(Source records)
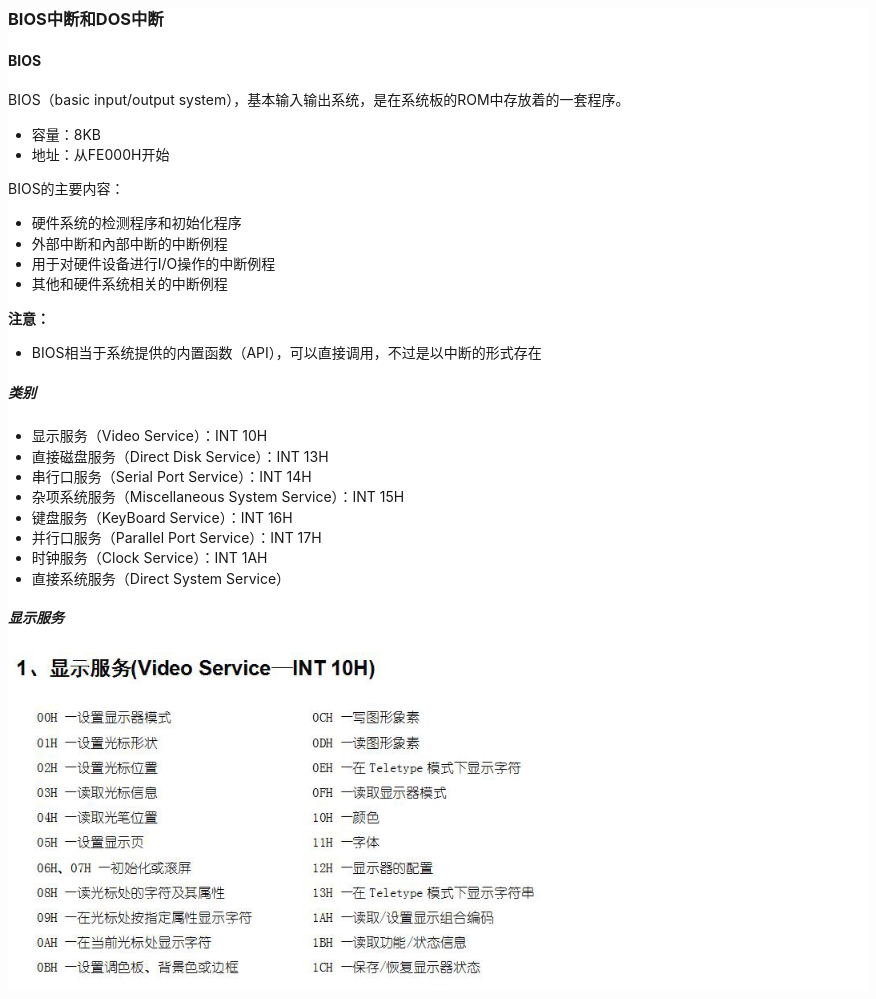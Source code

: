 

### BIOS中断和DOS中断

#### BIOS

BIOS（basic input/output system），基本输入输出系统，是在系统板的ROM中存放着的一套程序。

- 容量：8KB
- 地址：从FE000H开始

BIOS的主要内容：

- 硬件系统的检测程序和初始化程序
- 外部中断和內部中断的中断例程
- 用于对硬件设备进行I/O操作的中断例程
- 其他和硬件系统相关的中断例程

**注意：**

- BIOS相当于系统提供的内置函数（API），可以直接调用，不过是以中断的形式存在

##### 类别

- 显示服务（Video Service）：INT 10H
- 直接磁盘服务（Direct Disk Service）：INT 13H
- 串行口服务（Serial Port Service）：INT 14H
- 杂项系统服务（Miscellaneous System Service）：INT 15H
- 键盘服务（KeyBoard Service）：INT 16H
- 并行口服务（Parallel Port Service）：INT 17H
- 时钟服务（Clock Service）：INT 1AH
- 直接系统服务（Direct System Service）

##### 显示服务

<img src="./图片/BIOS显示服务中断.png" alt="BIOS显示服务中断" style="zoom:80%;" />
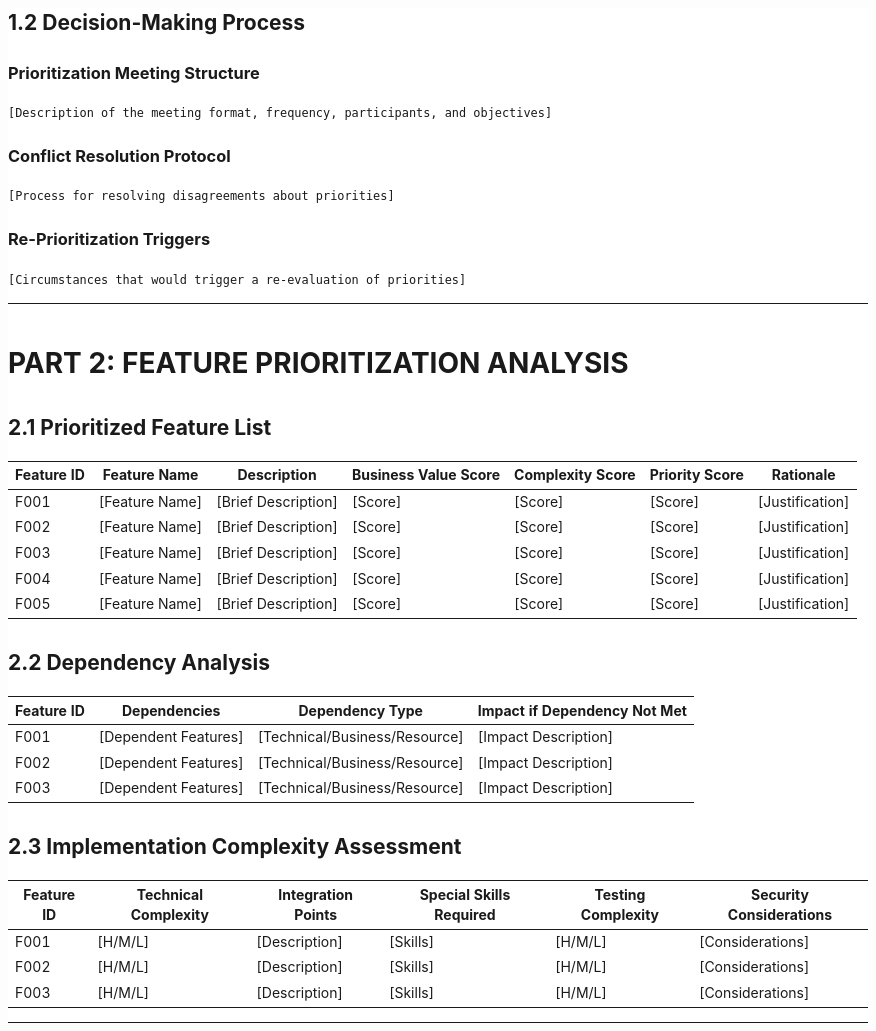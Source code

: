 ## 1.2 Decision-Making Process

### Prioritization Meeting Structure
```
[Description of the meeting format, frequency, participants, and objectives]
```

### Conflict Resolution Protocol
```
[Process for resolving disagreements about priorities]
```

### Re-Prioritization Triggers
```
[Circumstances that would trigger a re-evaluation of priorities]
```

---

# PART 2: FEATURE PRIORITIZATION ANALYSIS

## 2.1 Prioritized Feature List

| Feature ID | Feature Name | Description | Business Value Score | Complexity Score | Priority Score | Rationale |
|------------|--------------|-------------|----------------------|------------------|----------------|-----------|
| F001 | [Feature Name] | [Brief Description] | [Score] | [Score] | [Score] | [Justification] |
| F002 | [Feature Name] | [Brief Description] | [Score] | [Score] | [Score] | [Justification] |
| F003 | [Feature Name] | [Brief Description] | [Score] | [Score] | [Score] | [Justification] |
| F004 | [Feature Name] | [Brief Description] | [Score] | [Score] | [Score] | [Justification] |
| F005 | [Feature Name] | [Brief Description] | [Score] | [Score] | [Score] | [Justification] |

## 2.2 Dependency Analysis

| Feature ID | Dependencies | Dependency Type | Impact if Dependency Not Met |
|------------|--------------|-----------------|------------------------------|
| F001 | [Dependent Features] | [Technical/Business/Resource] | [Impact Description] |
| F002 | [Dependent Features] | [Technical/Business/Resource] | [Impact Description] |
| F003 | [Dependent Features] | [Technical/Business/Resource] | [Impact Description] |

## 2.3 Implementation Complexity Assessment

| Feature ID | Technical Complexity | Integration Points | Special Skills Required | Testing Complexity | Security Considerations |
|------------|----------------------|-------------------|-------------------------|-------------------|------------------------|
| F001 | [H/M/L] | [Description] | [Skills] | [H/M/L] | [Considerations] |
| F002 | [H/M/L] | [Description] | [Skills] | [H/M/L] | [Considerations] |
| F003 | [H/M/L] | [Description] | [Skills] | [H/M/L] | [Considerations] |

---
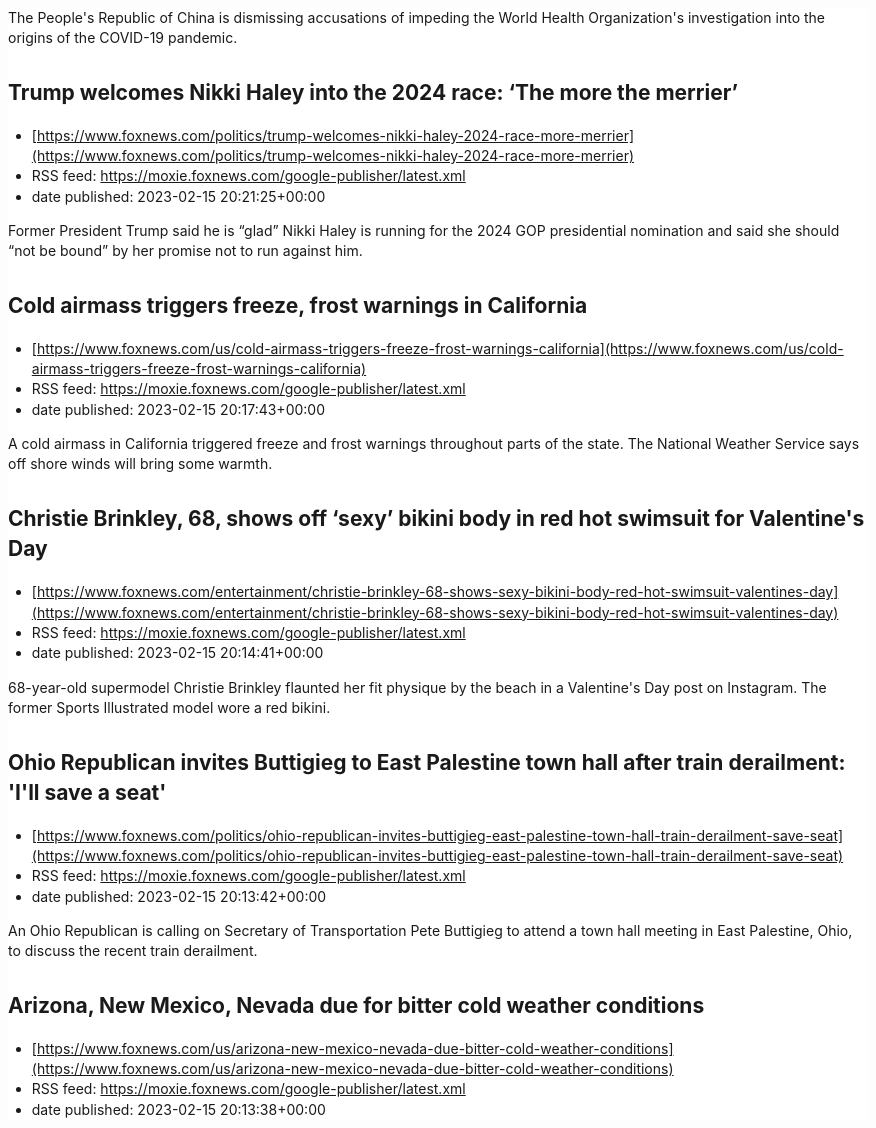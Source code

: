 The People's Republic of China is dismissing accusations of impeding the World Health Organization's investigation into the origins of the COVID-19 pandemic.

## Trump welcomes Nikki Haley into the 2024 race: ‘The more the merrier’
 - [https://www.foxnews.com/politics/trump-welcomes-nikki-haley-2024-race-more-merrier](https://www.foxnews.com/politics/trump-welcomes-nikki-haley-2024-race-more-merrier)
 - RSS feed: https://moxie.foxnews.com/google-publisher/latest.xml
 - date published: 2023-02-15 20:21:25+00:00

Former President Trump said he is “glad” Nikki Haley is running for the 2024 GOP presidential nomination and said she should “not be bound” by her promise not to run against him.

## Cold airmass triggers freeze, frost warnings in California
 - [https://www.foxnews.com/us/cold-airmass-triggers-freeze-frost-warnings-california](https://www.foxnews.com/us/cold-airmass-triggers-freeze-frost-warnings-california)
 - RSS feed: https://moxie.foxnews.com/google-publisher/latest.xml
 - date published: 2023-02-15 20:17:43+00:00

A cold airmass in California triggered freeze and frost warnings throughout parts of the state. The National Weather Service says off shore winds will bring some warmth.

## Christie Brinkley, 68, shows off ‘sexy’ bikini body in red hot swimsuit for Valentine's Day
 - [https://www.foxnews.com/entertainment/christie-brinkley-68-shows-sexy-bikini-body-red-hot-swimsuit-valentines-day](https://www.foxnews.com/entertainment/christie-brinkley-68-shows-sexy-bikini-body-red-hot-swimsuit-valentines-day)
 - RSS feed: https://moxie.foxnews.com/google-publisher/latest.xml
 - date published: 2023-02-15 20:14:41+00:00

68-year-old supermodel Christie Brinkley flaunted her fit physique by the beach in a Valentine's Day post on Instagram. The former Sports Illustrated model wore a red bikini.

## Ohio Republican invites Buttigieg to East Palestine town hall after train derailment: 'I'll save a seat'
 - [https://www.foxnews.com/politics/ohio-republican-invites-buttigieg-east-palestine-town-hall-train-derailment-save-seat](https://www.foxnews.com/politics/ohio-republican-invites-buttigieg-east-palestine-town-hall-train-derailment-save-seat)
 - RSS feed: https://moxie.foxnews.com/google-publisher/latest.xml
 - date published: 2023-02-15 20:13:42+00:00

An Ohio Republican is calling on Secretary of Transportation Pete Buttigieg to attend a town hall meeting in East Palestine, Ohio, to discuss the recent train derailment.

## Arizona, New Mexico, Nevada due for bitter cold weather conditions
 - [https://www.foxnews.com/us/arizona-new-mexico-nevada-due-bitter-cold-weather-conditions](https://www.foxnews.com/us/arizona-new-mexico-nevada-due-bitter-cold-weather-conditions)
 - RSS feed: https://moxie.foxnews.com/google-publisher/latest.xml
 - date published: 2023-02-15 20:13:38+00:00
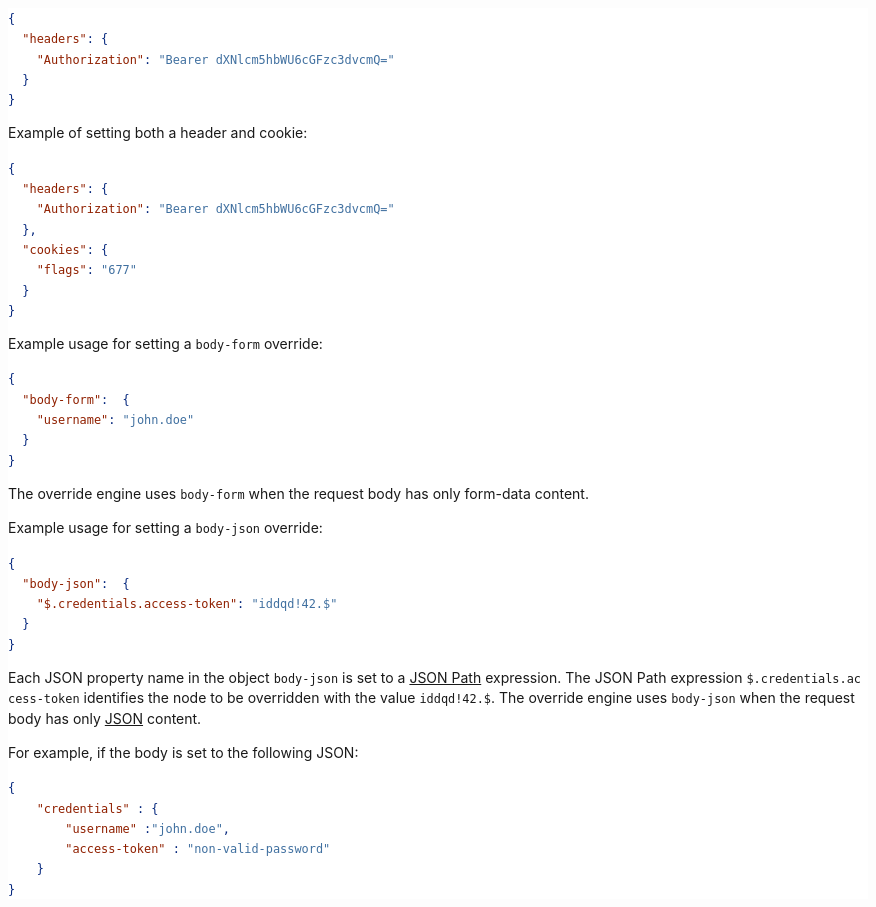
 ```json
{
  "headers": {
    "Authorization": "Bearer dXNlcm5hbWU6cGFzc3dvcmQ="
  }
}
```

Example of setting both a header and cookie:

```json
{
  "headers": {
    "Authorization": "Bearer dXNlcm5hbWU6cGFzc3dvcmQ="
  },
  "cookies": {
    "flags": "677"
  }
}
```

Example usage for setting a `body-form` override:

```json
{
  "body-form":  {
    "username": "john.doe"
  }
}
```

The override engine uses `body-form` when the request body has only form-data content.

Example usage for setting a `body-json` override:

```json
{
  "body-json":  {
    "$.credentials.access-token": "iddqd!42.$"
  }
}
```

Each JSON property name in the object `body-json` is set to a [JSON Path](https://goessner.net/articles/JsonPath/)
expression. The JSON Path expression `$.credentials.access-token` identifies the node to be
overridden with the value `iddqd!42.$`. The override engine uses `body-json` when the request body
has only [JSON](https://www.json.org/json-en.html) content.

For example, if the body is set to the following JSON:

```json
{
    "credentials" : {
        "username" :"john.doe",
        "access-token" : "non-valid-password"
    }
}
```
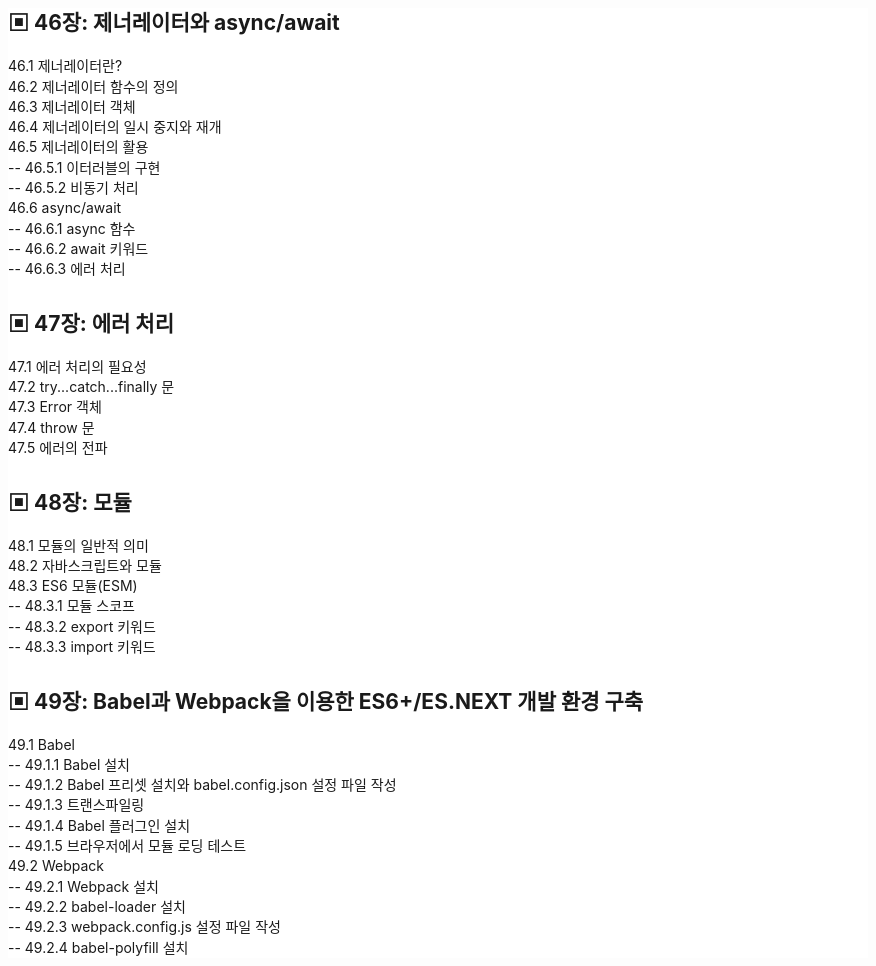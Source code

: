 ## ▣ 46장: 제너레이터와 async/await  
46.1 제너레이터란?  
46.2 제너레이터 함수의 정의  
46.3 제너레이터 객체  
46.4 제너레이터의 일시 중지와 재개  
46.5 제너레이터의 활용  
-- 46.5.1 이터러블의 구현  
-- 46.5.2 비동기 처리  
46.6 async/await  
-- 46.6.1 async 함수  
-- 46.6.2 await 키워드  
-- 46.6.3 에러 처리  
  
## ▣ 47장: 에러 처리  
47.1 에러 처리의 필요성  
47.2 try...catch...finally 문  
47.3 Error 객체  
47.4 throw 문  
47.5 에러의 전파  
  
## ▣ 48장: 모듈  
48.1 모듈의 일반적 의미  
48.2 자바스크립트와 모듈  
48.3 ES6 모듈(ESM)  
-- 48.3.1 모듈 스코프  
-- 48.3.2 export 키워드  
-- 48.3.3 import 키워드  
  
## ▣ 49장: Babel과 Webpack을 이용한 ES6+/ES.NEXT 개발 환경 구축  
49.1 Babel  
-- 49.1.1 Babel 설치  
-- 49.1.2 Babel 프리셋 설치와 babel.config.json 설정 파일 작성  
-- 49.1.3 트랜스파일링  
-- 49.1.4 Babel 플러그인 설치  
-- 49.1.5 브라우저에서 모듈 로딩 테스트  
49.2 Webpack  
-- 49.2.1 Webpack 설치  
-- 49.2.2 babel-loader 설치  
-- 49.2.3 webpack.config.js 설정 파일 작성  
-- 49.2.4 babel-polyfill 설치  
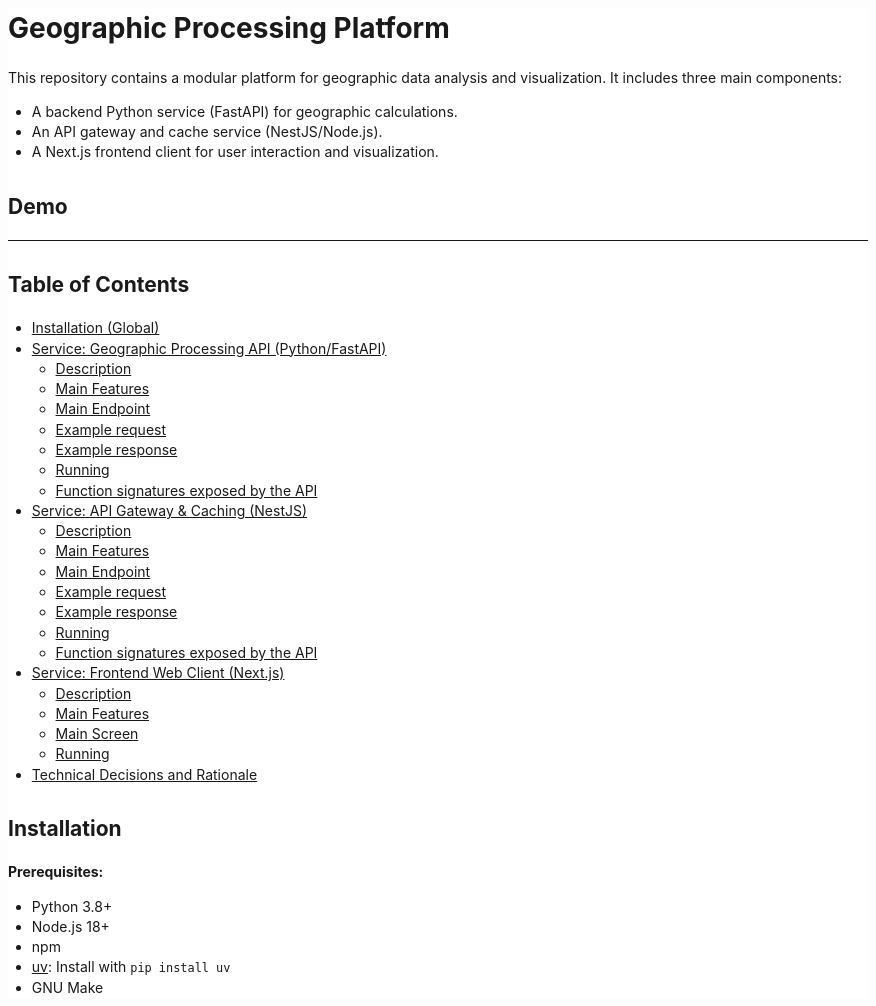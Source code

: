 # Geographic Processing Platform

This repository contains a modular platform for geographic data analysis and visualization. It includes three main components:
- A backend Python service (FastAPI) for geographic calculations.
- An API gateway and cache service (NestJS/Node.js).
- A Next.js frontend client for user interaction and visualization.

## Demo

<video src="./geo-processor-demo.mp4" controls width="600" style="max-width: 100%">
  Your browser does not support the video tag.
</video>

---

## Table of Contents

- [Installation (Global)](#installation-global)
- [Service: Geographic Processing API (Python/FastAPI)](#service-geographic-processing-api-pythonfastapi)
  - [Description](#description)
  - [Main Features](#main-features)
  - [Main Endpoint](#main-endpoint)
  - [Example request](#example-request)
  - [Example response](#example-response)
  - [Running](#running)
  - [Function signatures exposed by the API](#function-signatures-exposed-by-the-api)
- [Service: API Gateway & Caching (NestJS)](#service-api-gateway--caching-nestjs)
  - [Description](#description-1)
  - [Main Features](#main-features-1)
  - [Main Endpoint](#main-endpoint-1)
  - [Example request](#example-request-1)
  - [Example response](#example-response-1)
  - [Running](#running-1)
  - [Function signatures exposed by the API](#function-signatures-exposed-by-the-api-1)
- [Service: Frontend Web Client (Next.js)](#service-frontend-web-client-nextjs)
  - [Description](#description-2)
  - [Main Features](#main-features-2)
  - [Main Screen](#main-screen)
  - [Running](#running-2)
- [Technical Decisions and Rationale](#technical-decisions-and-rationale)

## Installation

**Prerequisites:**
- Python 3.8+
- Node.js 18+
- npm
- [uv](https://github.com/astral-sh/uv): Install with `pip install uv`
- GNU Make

(EXERCISE OBJECTIVE):
Could you reproduce exactly, and only, the lines from the start of the records through the line containing "- BIOS相当于系统提供的", leaving out the pictures?

(RESULT OF THE TASK):
Source code

: 

### BIOS中断和DOS中断

#### BIOS

BIOS（basic input/output system），基本输入输出系统，是在系统板的ROM中存放着的一套程序。

- 容量：8KB
- 地址：从FE000H开始

BIOS的主要内容：

- 硬件系统的检测程序和初始化程序
- 外部中断和內部中断的中断例程
- 用于对硬件设备进行I/O操作的中断例程
- 其他和硬件系统相关的中断例程

**注意：**

- BIOS相当于系统提供的内置函数（API），可以直接调用，不过是以中断的形式存在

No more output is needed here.